- Exercise input:
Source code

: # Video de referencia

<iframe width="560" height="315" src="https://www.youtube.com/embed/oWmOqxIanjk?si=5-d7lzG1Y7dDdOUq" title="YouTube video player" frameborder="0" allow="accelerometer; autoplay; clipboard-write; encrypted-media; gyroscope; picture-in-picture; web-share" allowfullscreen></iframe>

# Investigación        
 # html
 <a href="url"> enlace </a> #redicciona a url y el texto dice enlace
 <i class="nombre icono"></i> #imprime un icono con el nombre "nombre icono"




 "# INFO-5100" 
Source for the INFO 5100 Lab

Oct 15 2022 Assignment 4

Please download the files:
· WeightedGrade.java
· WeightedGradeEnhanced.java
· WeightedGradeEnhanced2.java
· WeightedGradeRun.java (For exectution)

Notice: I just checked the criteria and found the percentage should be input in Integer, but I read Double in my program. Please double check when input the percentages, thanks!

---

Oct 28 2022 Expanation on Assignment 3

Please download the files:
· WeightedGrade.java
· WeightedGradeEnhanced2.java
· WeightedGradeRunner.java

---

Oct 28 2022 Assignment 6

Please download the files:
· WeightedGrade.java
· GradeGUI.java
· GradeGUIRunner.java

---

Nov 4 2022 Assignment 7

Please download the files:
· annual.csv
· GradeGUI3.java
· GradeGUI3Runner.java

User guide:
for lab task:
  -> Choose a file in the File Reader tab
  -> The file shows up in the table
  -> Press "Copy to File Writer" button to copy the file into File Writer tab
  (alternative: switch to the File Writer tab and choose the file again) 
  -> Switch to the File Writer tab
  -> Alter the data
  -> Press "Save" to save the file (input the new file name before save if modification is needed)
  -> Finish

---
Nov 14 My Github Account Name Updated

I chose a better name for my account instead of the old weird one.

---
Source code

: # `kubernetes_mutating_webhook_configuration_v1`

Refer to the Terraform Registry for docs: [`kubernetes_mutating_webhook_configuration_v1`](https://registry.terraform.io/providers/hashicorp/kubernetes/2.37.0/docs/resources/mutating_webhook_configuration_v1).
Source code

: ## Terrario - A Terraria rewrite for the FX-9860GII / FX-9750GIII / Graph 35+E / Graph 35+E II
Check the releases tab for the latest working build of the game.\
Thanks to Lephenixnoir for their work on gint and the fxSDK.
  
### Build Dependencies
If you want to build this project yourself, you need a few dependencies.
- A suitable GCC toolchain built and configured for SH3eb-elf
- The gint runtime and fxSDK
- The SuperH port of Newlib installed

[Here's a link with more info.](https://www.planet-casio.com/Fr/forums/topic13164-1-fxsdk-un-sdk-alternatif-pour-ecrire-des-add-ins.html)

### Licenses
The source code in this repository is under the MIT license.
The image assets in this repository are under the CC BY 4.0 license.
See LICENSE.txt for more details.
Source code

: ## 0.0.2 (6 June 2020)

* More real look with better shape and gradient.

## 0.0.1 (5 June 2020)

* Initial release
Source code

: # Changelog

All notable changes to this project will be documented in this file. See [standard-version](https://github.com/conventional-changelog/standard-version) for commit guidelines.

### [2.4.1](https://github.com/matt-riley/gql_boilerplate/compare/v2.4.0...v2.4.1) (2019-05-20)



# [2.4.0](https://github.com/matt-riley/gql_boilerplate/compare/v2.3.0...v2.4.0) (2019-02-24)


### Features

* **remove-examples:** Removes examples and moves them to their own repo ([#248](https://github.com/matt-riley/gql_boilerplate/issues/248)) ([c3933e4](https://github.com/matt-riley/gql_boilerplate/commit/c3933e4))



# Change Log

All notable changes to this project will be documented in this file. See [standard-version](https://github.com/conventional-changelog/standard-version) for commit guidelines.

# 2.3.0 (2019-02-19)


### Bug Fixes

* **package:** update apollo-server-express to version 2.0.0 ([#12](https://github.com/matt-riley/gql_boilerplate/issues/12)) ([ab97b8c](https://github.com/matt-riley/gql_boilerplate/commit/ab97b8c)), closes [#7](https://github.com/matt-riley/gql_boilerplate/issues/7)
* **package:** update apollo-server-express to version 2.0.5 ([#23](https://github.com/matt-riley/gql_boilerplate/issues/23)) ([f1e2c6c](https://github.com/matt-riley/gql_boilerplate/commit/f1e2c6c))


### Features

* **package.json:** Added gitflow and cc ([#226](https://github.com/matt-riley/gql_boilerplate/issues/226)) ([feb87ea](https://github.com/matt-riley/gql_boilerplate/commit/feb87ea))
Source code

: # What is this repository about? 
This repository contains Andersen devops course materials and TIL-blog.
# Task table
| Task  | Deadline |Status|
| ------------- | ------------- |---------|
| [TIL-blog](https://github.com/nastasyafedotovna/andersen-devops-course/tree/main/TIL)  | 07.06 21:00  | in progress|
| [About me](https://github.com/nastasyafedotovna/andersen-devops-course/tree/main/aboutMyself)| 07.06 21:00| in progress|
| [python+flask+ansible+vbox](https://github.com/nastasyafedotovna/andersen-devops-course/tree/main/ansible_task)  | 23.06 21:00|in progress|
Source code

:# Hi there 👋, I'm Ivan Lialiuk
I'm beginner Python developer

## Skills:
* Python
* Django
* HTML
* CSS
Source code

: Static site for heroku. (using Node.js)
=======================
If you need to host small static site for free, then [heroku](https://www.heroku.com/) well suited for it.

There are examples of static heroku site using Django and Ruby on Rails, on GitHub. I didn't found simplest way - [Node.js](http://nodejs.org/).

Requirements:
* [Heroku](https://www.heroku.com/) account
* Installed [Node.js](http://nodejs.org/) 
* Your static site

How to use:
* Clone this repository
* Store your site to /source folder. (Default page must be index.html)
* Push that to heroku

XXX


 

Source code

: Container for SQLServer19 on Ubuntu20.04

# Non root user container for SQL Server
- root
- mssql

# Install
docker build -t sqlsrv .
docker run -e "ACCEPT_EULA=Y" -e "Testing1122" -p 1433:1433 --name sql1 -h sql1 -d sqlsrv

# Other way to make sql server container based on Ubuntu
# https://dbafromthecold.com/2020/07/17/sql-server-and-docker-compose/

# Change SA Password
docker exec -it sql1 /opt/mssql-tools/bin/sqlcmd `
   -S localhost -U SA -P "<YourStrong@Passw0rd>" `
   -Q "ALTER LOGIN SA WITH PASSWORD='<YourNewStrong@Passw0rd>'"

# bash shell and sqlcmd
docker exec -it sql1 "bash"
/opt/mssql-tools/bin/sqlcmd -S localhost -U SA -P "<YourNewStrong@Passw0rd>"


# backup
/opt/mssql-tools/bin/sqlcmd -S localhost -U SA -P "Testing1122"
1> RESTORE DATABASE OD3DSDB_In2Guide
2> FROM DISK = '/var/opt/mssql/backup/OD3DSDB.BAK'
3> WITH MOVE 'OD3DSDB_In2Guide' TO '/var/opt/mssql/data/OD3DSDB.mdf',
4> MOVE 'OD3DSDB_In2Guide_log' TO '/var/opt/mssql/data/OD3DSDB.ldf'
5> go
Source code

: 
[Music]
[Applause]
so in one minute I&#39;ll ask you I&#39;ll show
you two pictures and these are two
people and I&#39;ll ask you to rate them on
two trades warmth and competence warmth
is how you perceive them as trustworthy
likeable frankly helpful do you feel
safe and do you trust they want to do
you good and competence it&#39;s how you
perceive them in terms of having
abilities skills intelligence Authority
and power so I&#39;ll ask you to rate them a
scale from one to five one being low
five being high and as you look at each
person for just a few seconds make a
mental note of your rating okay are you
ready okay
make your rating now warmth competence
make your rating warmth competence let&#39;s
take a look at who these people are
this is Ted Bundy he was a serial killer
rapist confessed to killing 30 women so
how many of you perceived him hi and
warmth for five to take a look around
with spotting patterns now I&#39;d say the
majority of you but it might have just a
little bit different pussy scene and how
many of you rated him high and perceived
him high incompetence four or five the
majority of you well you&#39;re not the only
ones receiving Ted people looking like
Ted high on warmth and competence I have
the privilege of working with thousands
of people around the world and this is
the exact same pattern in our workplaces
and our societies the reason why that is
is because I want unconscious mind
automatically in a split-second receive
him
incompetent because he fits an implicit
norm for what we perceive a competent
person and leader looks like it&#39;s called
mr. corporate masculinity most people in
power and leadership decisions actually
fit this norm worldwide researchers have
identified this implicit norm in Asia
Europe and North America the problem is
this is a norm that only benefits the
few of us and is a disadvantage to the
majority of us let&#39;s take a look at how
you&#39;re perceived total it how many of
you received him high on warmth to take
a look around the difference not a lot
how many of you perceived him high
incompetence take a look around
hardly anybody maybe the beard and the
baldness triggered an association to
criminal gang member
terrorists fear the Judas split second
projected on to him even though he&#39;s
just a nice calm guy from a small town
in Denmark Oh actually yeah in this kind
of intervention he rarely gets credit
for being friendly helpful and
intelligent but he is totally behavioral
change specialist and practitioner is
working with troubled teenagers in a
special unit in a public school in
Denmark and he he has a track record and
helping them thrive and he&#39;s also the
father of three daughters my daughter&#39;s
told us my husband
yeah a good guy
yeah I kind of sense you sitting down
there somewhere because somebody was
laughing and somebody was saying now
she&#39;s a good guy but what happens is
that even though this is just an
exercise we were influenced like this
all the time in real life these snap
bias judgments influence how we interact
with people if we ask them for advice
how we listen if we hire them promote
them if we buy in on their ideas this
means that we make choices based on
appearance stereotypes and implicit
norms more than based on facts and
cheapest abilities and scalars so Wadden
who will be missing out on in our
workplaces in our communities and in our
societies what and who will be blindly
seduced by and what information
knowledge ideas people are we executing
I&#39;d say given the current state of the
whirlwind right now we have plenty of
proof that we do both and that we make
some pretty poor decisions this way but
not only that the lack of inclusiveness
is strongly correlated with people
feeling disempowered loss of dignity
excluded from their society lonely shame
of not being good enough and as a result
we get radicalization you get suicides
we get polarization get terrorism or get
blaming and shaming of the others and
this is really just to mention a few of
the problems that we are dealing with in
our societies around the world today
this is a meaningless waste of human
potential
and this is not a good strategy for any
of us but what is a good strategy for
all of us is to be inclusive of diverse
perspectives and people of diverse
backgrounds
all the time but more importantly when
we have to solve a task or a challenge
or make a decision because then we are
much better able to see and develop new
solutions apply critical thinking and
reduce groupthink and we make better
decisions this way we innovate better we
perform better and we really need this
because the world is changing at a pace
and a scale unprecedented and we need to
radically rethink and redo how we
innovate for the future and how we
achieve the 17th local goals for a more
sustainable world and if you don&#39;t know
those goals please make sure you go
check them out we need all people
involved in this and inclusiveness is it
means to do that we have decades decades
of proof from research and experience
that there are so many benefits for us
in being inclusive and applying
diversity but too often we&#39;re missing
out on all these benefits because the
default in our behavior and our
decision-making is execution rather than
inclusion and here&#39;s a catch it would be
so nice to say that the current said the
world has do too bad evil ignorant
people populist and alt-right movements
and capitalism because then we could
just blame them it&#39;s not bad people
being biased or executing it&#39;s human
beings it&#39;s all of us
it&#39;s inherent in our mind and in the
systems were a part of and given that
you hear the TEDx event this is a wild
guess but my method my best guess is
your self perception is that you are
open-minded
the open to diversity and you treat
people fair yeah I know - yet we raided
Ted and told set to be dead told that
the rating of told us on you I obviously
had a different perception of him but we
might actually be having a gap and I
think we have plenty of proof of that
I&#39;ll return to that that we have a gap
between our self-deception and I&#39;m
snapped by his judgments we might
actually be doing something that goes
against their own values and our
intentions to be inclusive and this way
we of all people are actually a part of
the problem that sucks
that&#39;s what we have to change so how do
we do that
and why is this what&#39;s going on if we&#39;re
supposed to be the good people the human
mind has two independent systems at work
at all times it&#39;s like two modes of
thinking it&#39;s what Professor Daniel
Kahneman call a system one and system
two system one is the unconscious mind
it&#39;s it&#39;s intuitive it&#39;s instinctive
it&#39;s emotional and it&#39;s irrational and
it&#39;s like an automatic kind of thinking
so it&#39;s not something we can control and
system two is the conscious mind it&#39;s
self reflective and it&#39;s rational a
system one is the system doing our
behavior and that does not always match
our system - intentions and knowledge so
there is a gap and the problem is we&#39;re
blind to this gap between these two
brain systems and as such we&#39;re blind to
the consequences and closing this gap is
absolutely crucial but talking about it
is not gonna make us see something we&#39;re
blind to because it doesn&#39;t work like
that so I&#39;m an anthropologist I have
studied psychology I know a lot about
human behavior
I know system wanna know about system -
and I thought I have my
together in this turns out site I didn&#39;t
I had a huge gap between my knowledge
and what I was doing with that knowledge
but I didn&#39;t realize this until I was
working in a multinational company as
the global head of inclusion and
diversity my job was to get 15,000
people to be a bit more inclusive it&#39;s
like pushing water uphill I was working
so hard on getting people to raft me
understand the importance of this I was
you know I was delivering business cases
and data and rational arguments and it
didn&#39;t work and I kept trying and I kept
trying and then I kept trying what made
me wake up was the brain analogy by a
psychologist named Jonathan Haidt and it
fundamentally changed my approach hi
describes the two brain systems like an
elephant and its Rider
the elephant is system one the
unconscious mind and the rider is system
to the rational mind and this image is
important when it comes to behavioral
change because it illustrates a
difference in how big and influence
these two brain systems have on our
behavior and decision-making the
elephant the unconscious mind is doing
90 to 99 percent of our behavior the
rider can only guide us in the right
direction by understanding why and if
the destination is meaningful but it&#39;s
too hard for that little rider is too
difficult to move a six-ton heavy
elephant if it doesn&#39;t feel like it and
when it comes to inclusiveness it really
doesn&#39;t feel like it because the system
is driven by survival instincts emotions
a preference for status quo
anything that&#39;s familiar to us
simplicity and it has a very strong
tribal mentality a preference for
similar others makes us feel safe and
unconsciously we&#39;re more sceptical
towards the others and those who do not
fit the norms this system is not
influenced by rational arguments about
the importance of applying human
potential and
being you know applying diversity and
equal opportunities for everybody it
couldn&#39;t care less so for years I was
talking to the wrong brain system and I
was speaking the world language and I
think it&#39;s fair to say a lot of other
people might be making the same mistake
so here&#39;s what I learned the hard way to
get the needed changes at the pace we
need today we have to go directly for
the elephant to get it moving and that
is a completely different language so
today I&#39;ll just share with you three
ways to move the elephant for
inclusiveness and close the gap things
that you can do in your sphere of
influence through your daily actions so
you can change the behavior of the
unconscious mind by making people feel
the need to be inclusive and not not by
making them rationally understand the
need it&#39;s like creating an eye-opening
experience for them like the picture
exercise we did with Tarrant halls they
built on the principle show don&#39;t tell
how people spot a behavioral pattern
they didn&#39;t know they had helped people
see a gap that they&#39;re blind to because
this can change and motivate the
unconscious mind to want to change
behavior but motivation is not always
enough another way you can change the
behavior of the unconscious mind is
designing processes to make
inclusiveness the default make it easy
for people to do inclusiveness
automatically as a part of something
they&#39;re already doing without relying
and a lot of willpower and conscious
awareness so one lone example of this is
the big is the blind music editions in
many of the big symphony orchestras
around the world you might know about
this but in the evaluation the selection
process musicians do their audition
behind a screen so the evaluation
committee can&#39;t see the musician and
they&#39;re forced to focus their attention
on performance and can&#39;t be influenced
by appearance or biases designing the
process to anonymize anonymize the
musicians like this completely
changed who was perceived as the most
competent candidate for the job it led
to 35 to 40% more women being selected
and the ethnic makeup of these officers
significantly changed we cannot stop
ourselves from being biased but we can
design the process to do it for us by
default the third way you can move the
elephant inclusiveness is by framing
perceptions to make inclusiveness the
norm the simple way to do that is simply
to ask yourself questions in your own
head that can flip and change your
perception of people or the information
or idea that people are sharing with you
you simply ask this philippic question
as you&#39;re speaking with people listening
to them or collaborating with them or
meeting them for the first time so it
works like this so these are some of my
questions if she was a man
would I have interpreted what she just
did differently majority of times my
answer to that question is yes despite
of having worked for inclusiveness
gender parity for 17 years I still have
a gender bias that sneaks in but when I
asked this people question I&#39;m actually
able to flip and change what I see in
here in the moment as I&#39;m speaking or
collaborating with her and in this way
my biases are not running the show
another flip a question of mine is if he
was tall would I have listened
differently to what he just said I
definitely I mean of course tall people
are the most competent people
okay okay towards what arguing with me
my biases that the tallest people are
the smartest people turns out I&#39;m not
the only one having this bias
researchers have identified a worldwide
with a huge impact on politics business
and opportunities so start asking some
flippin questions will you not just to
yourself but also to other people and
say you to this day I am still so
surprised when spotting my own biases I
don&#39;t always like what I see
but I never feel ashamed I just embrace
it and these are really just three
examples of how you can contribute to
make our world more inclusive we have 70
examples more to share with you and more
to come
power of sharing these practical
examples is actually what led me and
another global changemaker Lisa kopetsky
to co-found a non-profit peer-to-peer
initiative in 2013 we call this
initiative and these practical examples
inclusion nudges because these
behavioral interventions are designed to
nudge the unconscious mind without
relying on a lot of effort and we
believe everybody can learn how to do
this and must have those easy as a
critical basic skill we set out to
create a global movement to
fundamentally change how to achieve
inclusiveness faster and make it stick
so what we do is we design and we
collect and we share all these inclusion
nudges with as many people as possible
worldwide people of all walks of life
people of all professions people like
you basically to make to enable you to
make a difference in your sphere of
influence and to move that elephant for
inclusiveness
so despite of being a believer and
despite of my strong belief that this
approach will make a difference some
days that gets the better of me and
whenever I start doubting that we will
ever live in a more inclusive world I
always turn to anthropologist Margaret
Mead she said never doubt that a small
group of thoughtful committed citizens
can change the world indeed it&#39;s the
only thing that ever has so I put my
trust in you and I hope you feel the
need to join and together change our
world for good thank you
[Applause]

- Exercise requirements: Among the entries above, locate the lines containing "meeting them for the first time so it" and "here in the moment as I&#39;m speaking or", and transcribe exactly those two lines and all lines between.

- Completed task:
meeting them for the first time so it
works like this so these are some of my
questions if she was a man
would I have interpreted what she just
did differently majority of times my
answer to that question is yes despite
of having worked for inclusiveness
gender parity for 17 years I still have
a gender bias that sneaks in but when I
asked this people question I&#39;m actually
able to flip and change what I see in
here in the moment as I&#39;m speaking or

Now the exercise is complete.